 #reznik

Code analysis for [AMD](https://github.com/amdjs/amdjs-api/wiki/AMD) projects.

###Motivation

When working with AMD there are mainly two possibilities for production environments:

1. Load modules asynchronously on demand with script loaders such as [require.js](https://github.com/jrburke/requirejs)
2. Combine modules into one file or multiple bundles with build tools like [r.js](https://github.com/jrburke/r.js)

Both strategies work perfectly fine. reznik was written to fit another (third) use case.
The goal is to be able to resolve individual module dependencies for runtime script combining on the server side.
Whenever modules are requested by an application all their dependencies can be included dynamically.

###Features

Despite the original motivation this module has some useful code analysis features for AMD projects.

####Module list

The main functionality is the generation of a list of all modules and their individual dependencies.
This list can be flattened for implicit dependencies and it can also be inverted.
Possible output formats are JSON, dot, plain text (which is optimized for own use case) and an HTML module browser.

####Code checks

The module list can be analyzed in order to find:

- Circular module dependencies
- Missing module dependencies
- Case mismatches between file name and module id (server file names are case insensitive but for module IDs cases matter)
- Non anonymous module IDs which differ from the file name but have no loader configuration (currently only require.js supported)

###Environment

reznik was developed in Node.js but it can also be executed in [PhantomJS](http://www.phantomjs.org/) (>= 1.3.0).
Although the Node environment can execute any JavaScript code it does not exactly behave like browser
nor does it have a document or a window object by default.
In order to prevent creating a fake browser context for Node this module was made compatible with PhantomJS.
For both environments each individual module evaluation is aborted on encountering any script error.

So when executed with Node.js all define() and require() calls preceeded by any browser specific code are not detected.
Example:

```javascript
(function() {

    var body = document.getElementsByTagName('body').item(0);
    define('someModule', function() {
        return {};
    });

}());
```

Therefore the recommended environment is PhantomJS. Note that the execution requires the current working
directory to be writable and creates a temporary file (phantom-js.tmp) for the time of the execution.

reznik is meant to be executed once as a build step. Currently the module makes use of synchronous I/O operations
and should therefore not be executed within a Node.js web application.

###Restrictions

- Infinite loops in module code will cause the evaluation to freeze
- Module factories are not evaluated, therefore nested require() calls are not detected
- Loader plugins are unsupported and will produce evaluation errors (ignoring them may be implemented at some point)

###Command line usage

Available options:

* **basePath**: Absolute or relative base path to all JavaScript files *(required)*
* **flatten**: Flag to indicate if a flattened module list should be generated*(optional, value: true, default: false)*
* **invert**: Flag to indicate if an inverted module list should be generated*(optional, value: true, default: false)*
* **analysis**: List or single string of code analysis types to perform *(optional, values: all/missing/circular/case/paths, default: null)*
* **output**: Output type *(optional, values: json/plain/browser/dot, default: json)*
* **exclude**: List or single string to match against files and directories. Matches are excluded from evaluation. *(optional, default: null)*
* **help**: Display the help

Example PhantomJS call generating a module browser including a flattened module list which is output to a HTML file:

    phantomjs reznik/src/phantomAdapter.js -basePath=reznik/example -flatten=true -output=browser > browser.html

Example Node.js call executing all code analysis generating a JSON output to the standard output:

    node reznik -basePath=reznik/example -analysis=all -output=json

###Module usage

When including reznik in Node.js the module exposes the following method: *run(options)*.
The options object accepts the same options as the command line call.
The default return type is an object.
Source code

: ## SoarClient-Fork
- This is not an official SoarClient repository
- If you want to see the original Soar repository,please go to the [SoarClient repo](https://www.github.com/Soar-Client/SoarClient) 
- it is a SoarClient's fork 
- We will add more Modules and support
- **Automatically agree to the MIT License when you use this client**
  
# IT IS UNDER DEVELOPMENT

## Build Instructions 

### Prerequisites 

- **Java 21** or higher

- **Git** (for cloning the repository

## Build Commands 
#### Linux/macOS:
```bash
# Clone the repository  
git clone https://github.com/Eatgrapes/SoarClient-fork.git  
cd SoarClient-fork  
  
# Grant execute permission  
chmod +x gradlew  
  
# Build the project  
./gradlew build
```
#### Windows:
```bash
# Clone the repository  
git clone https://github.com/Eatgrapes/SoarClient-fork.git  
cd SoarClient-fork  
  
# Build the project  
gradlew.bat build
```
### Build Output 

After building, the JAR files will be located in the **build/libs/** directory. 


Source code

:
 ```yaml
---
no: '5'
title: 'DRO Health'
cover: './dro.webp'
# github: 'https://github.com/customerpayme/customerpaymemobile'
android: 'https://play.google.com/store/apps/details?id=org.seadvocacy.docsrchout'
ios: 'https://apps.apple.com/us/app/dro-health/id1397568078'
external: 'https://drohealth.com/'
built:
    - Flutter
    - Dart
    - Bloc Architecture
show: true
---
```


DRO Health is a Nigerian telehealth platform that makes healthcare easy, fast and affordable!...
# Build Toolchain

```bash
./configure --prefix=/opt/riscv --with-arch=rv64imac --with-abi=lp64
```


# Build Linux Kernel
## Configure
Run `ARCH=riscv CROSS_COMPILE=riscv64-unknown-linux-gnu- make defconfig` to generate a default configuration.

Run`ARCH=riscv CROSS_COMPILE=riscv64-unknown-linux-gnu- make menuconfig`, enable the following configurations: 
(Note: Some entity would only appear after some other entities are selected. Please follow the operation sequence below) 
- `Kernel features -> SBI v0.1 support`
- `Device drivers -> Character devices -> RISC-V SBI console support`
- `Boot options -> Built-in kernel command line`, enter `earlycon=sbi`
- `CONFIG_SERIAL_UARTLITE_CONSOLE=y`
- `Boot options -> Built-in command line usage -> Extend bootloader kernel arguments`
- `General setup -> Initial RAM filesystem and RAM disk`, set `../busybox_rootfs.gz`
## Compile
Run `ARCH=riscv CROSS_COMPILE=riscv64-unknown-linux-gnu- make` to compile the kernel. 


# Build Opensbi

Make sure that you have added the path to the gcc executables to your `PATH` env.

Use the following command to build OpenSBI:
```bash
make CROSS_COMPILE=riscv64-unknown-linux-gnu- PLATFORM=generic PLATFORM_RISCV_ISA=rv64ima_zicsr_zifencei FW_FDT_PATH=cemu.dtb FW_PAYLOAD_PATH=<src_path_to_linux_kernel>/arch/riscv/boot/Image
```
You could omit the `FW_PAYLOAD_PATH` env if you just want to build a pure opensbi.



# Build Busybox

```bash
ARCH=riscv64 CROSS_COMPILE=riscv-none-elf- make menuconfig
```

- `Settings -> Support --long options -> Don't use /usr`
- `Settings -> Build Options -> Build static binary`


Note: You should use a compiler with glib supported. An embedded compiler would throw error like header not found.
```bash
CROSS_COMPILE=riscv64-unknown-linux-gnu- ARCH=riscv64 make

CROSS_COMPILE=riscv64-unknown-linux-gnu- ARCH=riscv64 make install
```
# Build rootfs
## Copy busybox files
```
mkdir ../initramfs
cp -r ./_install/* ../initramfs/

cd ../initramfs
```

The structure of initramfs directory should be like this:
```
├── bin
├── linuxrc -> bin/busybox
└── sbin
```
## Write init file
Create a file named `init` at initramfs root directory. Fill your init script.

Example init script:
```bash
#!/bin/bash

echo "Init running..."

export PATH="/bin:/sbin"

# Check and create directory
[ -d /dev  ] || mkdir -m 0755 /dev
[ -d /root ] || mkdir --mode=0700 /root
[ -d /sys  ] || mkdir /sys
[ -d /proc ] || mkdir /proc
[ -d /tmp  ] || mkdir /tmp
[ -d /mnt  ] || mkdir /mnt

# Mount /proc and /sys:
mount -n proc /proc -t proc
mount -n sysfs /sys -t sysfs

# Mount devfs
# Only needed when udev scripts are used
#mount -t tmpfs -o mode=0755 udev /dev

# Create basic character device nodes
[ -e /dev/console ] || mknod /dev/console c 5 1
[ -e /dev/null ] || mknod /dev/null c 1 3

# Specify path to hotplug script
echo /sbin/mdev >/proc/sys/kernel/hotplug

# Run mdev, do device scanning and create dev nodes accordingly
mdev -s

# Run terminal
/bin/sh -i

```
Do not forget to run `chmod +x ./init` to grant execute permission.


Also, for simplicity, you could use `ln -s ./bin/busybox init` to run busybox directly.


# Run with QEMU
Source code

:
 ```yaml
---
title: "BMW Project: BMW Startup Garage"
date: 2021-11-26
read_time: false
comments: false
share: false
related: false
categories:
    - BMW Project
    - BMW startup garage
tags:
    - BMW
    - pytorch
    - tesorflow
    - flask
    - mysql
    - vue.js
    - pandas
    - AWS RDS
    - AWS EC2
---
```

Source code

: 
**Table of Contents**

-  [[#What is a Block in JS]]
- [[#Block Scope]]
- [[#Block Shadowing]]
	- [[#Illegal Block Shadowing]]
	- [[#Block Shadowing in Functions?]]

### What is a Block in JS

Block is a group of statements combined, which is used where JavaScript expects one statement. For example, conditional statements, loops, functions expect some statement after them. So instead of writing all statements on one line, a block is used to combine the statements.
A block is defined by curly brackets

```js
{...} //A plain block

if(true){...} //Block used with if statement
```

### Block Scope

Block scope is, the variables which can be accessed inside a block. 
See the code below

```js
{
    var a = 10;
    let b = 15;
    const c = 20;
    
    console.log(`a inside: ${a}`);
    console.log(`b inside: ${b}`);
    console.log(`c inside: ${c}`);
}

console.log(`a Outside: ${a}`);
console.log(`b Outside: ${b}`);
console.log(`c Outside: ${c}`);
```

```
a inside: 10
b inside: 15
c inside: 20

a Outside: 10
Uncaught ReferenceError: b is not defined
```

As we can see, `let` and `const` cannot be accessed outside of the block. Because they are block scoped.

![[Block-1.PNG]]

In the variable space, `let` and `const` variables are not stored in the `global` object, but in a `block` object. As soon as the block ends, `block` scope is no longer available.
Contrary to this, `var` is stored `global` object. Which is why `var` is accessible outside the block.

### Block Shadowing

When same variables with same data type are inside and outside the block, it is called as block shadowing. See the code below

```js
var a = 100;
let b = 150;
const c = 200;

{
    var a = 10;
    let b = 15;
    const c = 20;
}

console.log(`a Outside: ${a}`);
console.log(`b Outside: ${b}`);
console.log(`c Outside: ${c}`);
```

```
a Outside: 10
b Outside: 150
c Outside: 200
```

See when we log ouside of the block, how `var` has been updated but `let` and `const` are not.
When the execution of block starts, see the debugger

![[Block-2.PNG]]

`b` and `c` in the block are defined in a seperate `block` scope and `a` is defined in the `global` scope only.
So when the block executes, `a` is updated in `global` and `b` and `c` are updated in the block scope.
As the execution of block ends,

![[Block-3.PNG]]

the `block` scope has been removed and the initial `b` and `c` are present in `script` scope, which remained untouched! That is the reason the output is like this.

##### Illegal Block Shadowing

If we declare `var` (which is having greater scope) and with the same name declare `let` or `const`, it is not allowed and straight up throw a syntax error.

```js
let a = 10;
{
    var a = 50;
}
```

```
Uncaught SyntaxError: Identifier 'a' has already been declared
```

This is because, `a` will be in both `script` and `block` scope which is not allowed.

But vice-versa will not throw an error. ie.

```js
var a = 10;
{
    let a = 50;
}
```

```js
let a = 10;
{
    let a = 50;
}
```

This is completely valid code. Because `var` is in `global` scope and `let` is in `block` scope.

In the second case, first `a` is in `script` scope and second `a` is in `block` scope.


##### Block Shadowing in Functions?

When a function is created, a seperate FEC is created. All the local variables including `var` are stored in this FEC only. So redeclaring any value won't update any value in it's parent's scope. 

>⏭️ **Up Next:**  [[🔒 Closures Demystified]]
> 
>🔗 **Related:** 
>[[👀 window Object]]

**WHAT IS NEEDED**
Looking through the records, copy out every line in which the word "null" is found.

**EXPECTED ANSWER**
* **analysis**: List or single string of code analysis types to perform *(optional, values: all/missing/circular/case/paths, default: null)*
* **exclude**: List or single string to match against files and directories. Matches are excluded from evaluation. *(optional, default: null)*
[ -e /dev/null ] || mknod /dev/null c 1 3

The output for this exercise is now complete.